## WORK ORDER
Print all the data below exactly, without images.

## DATASET ENTRIES
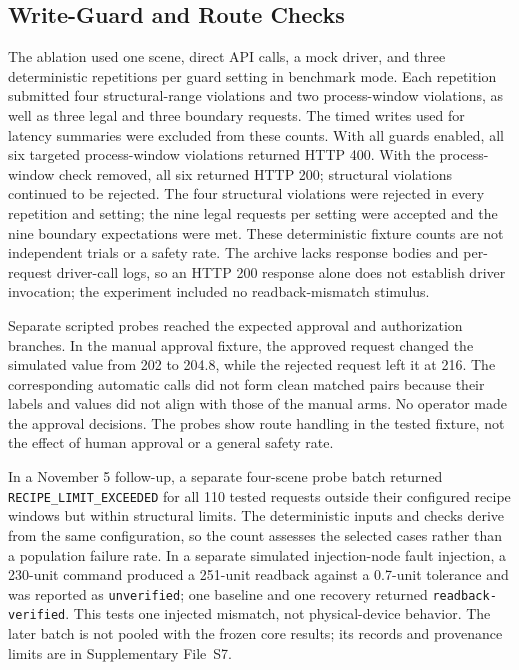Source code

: \subsection{Write-Guard and Route Checks}
\label{sec:eval-ablation}
The ablation used one scene, direct API calls, a mock driver, and three deterministic repetitions per guard setting in benchmark mode. Each repetition submitted four structural-range violations and two process-window violations, as well as three legal and three boundary requests. The timed writes used for latency summaries were excluded from these counts. With all guards enabled, all six targeted process-window violations returned HTTP 400. With the process-window check removed, all six returned HTTP 200; structural violations continued to be rejected. The four structural violations were rejected in every repetition and setting; the nine legal requests per setting were accepted and the nine boundary expectations were met. These deterministic fixture counts are not independent trials or a safety rate. The archive lacks response bodies and per-request driver-call logs, so an HTTP 200 response alone does not establish driver invocation; the experiment included no readback-mismatch stimulus.

Separate scripted probes reached the expected approval and authorization branches. In the manual approval fixture, the approved request changed the simulated value from 202 to 204.8, while the rejected request left it at 216. The corresponding automatic calls did not form clean matched pairs because their labels and values did not align with those of the manual arms. No operator made the approval decisions. The probes show route handling in the tested fixture, not the effect of human approval or a general safety rate.

In a November 5 follow-up, a separate four-scene probe batch returned \texttt{RECIPE\_LIMIT\_EXCEEDED} for all 110 tested requests outside their configured recipe windows but within structural limits. The deterministic inputs and checks derive from the same configuration, so the count assesses the selected cases rather than a population failure rate. In a separate simulated injection-node fault injection, a 230-unit command produced a 251-unit readback against a 0.7-unit tolerance and was reported as \texttt{unverified}; one baseline and one recovery returned \texttt{readback-verified}. This tests one injected mismatch, not physical-device behavior. The later batch is not pooled with the frozen core results; its records and provenance limits are in Supplementary File~S7.

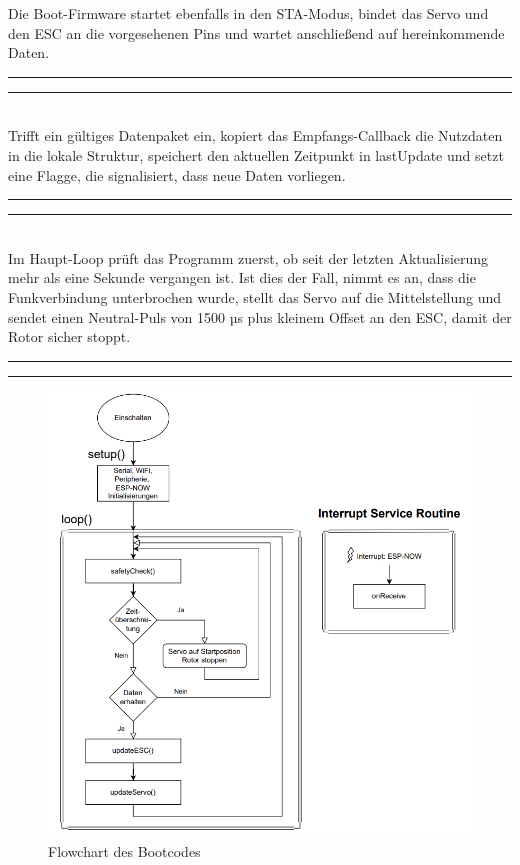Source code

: \documentclass[a4paper,12pt]{article}
\begin{document}
Die Boot-Firmware startet ebenfalls in den STA-Modus, bindet das Servo und den ESC an die vorgesehenen Pins und wartet anschließend auf hereinkommende Daten.
\newline\noindent\rule{\linewidth}{0.4pt}  %

\noindent\rule{\linewidth}{0.4pt}\\[0.5em]  %
Trifft ein gültiges Datenpaket ein, kopiert das Empfangs-Callback die Nutzdaten in die lokale Struktur, speichert den aktuellen Zeitpunkt in lastUpdate und setzt eine Flagge, die signalisiert, dass neue Daten vorliegen. 
\newline\noindent\rule{\linewidth}{0.4pt}  %

\noindent\rule{\linewidth}{0.4pt}\\[0.5em]  %
Im Haupt-Loop prüft das Programm zuerst, ob seit der letzten Aktualisierung mehr als eine Sekunde vergangen ist. Ist dies der Fall, nimmt es an, dass die Funkverbindung unterbrochen wurde, stellt das Servo auf die Mittelstellung und sendet einen Neutral-Puls von 1500 µs plus kleinem Offset an den ESC, damit der Rotor sicher stoppt.
\newline\noindent\rule{\linewidth}{0.4pt}  %

\noindent\rule{\linewidth}{0.4pt}  %
\begin{figure}[H]
    \centering
    \includegraphics[width=0.9\linewidth]{images/boatFlowchart.png}
    \caption{Flowchart des Bootcodes}
    \label{Boat-Flowchart}
\end{figure}
\end{document}
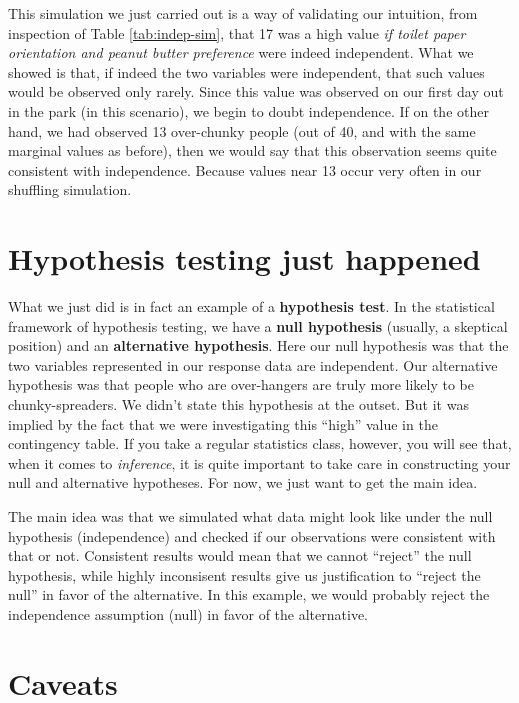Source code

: \documentclass[openany]{book}
\begin{document}
This simulation we just carried out is a way of validating our intuition, from inspection of Table \ref{tab:indep-sim}, that 17 was a high value \emph{if toilet paper orientation and peanut butter preference} were indeed independent. What we showed is that, if indeed the two variables were independent, that such values would be observed only rarely. Since this value was observed on our first day out in the park (in this scenario), we begin to doubt independence. If on the other hand, we had observed 13 over-chunky people (out of 40, and with the same marginal values as before), then we would say that this observation seems quite consistent with independence. Because values near 13 occur very often in our shuffling simulation.

\hypertarget{hypothesis-testing-just-happened}{%
\section*{Hypothesis testing just happened}\label{hypothesis-testing-just-happened}}

What we just did is in fact an example of a \textbf{hypothesis test}. In the statistical framework of hypothesis testing, we have a \textbf{null hypothesis} (usually, a skeptical position) and an \textbf{alternative hypothesis}. Here our null hypothesis was that the two variables represented in our response data are independent. Our alternative hypothesis was that people who are over-hangers are truly more likely to be chunky-spreaders. We didn't state this hypothesis at the outset. But it was implied by the fact that we were investigating this ``high'' value in the contingency table. If you take a regular statistics class, however, you will see that, when it comes to \emph{inference}, it is quite important to take care in constructing your null and alternative hypotheses. For now, we just want to get the main idea.

The main idea was that we simulated what data might look like under the null hypothesis (independence) and checked if our observations were consistent with that or not. Consistent results would mean that we cannot ``reject'' the null hypothesis, while highly inconsisent results give us justification to ``reject the null'' in favor of the alternative. In this example, we would probably reject the independence assumption (null) in favor of the alternative.

\hypertarget{caveats}{%
\section*{Caveats}\label{caveats}}
\end{document}
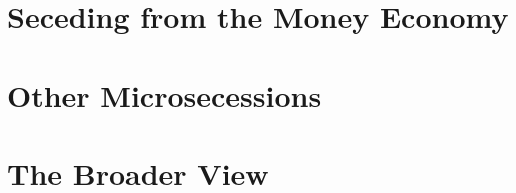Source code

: \documentclass{book}
\begin{document}
\frontmatter




\tableofcontents

\mainmatter



\part{Seceding from the Money Economy}





\part{Other Microsecessions}






\part{The Broader View}





\end{document}
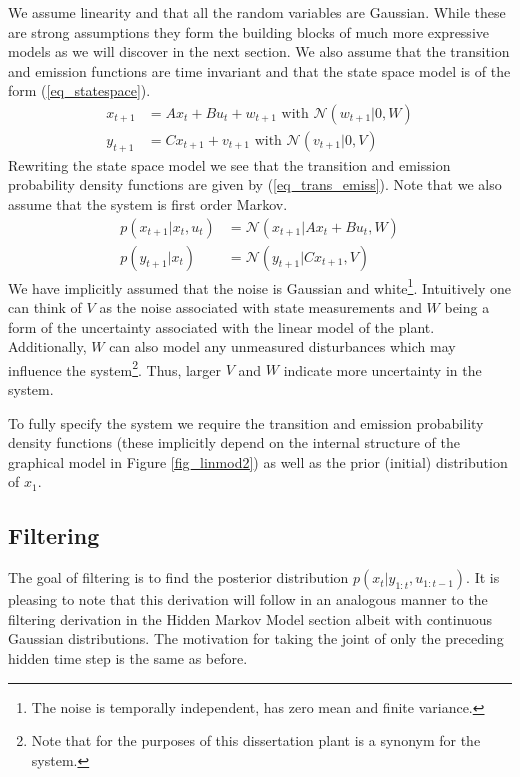 We assume linearity and that all the random variables are Gaussian. While these are strong assumptions they form the building blocks of much more expressive models as we will discover in the next section. We also assume that the transition and emission functions are time invariant and that the state space model is of the form (\ref{eq_statespace}).
\begin{equation}
\begin{aligned}
x_{t+1} &= Ax_t + Bu_t + w_{t+1} \text{ with } \mathcal{N}(w_{t+1}|0,W) \\
y_{t+1} &= Cx_{t+1} + v_{t+1}  \text{ with } \mathcal{N}(v_{t+1}|0,V)
\end{aligned}
\label{eq_statespace}
\end{equation}
Rewriting the state space model we see that the transition and emission probability density functions are given by (\ref{eq_trans_emiss}). Note that we also assume that the system is first order Markov.
\begin{equation}
\begin{aligned}
p(x_{t+1}|x_t, u_t)&= \mathcal{N}(x_{t+1}|Ax_t+Bu_t, W) \\
p(y_{t+1}|x_t) &= \mathcal{N}(y_{t+1}|Cx_{t+1}, V)
\end{aligned}
\label{eq_trans_emiss}
\end{equation}
We have implicitly assumed that the noise is Gaussian and white\footnote{The noise is temporally independent, has zero mean and finite variance.}. Intuitively one can think of $V$ as the noise associated with state measurements and $W$ being a form of the uncertainty associated with the linear model of the plant. Additionally, $W$ can also model any unmeasured disturbances which may influence the system\footnote{Note that for the purposes of this dissertation plant is a synonym for the system.}. Thus, larger $V$ and $W$ indicate more uncertainty in the system. 

To fully specify the system we require the transition and emission probability density functions (these implicitly depend on the internal structure of the graphical model in Figure \ref{fig_linmod2}) as well as the prior (initial) distribution of $x_1$.

\subsection{Filtering}
The goal of filtering is to find the posterior distribution $p(x_{t}|y_{1:t}, u_{1:t-1})$. It is pleasing to note that this derivation will follow in an analogous manner to the filtering derivation in the Hidden Markov Model section albeit with continuous Gaussian distributions. The motivation for taking the joint of only the preceding hidden time step is the same as before.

## YOUR SOLUTION
Source code

: \subsection{Write-Guard and Route Checks}
\label{sec:eval-ablation}
The ablation used one scene, direct API calls, a mock driver, and three deterministic repetitions per guard setting in benchmark mode. Each repetition submitted four structural-range violations and two process-window violations, as well as three legal and three boundary requests. The timed writes used for latency summaries were excluded from these counts. With all guards enabled, all six targeted process-window violations returned HTTP 400. With the process-window check removed, all six returned HTTP 200; structural violations continued to be rejected. The four structural violations were rejected in every repetition and setting; the nine legal requests per setting were accepted and the nine boundary expectations were met. These deterministic fixture counts are not independent trials or a safety rate. The archive lacks response bodies and per-request driver-call logs, so an HTTP 200 response alone does not establish driver invocation; the experiment included no readback-mismatch stimulus.

Separate scripted probes reached the expected approval and authorization branches. In the manual approval fixture, the approved request changed the simulated value from 202 to 204.8, while the rejected request left it at 216. The corresponding automatic calls did not form clean matched pairs because their labels and values did not align with those of the manual arms. No operator made the approval decisions. The probes show route handling in the tested fixture, not the effect of human approval or a general safety rate.

In a November 5 follow-up, a separate four-scene probe batch returned \texttt{RECIPE\_LIMIT\_EXCEEDED} for all 110 tested requests outside their configured recipe windows but within structural limits. The deterministic inputs and checks derive from the same configuration, so the count assesses the selected cases rather than a population failure rate. In a separate simulated injection-node fault injection, a 230-unit command produced a 251-unit readback against a 0.7-unit tolerance and was reported as \texttt{unverified}; one baseline and one recovery returned \texttt{readback-verified}. This tests one injected mismatch, not physical-device behavior. The later batch is not pooled with the frozen core results; its records and provenance limits are in Supplementary File~S7.

Source code

: \documentclass[a4paper,12pt]{article}
\begin{document}
Die Boot-Firmware startet ebenfalls in den STA-Modus, bindet das Servo und den ESC an die vorgesehenen Pins und wartet anschließend auf hereinkommende Daten.
\newline\noindent\rule{\linewidth}{0.4pt}  %

\noindent\rule{\linewidth}{0.4pt}\\[0.5em]  %
Trifft ein gültiges Datenpaket ein, kopiert das Empfangs-Callback die Nutzdaten in die lokale Struktur, speichert den aktuellen Zeitpunkt in lastUpdate und setzt eine Flagge, die signalisiert, dass neue Daten vorliegen. 
\newline\noindent\rule{\linewidth}{0.4pt}  %

\noindent\rule{\linewidth}{0.4pt}\\[0.5em]  %
Im Haupt-Loop prüft das Programm zuerst, ob seit der letzten Aktualisierung mehr als eine Sekunde vergangen ist. Ist dies der Fall, nimmt es an, dass die Funkverbindung unterbrochen wurde, stellt das Servo auf die Mittelstellung und sendet einen Neutral-Puls von 1500 µs plus kleinem Offset an den ESC, damit der Rotor sicher stoppt.
\newline\noindent\rule{\linewidth}{0.4pt}  %

\noindent\rule{\linewidth}{0.4pt}  %
\begin{figure}[H]
    \centering
    \includegraphics[width=0.9\linewidth]{images/boatFlowchart.png}
    \caption{Flowchart des Bootcodes}
    \label{Boat-Flowchart}
\end{figure}
\end{document}
Source code

: \documentclass[openany]{book}
\begin{document}
This simulation we just carried out is a way of validating our intuition, from inspection of Table \ref{tab:indep-sim}, that 17 was a high value \emph{if toilet paper orientation and peanut butter preference} were indeed independent. What we showed is that, if indeed the two variables were independent, that such values would be observed only rarely. Since this value was observed on our first day out in the park (in this scenario), we begin to doubt independence. If on the other hand, we had observed 13 over-chunky people (out of 40, and with the same marginal values as before), then we would say that this observation seems quite consistent with independence. Because values near 13 occur very often in our shuffling simulation.

\hypertarget{hypothesis-testing-just-happened}{%
\section*{Hypothesis testing just happened}\label{hypothesis-testing-just-happened}}

What we just did is in fact an example of a \textbf{hypothesis test}. In the statistical framework of hypothesis testing, we have a \textbf{null hypothesis} (usually, a skeptical position) and an \textbf{alternative hypothesis}. Here our null hypothesis was that the two variables represented in our response data are independent. Our alternative hypothesis was that people who are over-hangers are truly more likely to be chunky-spreaders. We didn't state this hypothesis at the outset. But it was implied by the fact that we were investigating this ``high'' value in the contingency table. If you take a regular statistics class, however, you will see that, when it comes to \emph{inference}, it is quite important to take care in constructing your null and alternative hypotheses. For now, we just want to get the main idea.

The main idea was that we simulated what data might look like under the null hypothesis (independence) and checked if our observations were consistent with that or not. Consistent results would mean that we cannot ``reject'' the null hypothesis, while highly inconsisent results give us justification to ``reject the null'' in favor of the alternative. In this example, we would probably reject the independence assumption (null) in favor of the alternative.

\hypertarget{caveats}{%
\section*{Caveats}\label{caveats}}
\end{document}
Source code

: \documentclass{book}
\begin{document}
\frontmatter




\tableofcontents

\mainmatter



\part{Seceding from the Money Economy}





\part{Other Microsecessions}






\part{The Broader View}





\end{document}
 We assume linearity and that all the random variables are Gaussian. While these are strong assumptions they form the building blocks of much more expressive models as we will discover in the next section. We also assume that the transition and emission functions are time invariant and that the state space model is of the form (\ref{eq_statespace}).
\begin{equation}
\begin{aligned}
x_{t+1} &= Ax_t + Bu_t + w_{t+1} \text{ with } \mathcal{N}(w_{t+1}|0,W) \\
y_{t+1} &= Cx_{t+1} + v_{t+1}  \text{ with } \mathcal{N}(v_{t+1}|0,V)
\end{aligned}
\label{eq_statespace}
\end{equation}
Rewriting the state space model we see that the transition and emission probability density functions are given by (\ref{eq_trans_emiss}). Note that we also assume that the system is first order Markov.
\begin{equation}
\begin{aligned}
p(x_{t+1}|x_t, u_t)&= \mathcal{N}(x_{t+1}|Ax_t+Bu_t, W) \\
p(y_{t+1}|x_t) &= \mathcal{N}(y_{t+1}|Cx_{t+1}, V)
\end{aligned}
\label{eq_trans_emiss}
\end{equation}
We have implicitly assumed that the noise is Gaussian and white\footnote{The noise is temporally independent, has zero mean and finite variance.}. Intuitively one can think of $V$ as the noise associated with state measurements and $W$ being a form of the uncertainty associated with the linear model of the plant. Additionally, $W$ can also model any unmeasured disturbances which may influence the system\footnote{Note that for the purposes of this dissertation plant is a synonym for the system.}. Thus, larger $V$ and $W$ indicate more uncertainty in the system. 

To fully specify the system we require the transition and emission probability density functions (these implicitly depend on the internal structure of the graphical model in Figure \ref{fig_linmod2}) as well as the prior (initial) distribution of $x_1$.

\subsection{Filtering}
The goal of filtering is to find the posterior distribution $p(x_{t}|y_{1:t}, u_{1:t-1})$. It is pleasing to note that this derivation will follow in an analogous manner to the filtering derivation in the Hidden Markov Model section albeit with continuous Gaussian distributions. The motivation for taking the joint of only the preceding hidden time step is the same as before.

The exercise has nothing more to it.